(Stored data)
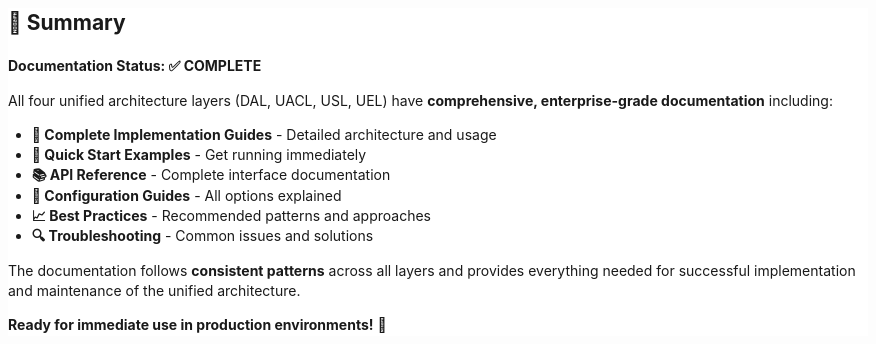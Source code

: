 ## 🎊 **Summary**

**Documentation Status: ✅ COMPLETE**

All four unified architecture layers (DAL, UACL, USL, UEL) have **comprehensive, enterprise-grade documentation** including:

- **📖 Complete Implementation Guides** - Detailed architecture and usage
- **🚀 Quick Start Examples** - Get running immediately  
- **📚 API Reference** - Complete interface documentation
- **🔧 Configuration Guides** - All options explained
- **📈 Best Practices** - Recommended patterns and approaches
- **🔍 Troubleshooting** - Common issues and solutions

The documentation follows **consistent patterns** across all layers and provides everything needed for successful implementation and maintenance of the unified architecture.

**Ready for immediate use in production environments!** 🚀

== REQUIRED WORK ==
Pictures excluded, repeat the records exactly from their opening line through the line containing "- **🚀 Quick".

== RESULT OF THIS TASK ==
Source code

: ## 🎊 **Summary**

**Documentation Status: ✅ COMPLETE**

All four unified architecture layers (DAL, UACL, USL, UEL) have **comprehensive, enterprise-grade documentation** including:

- **📖 Complete Implementation Guides** - Detailed architecture and usage
- **🚀 Quick Start Examples** - Get running immediately  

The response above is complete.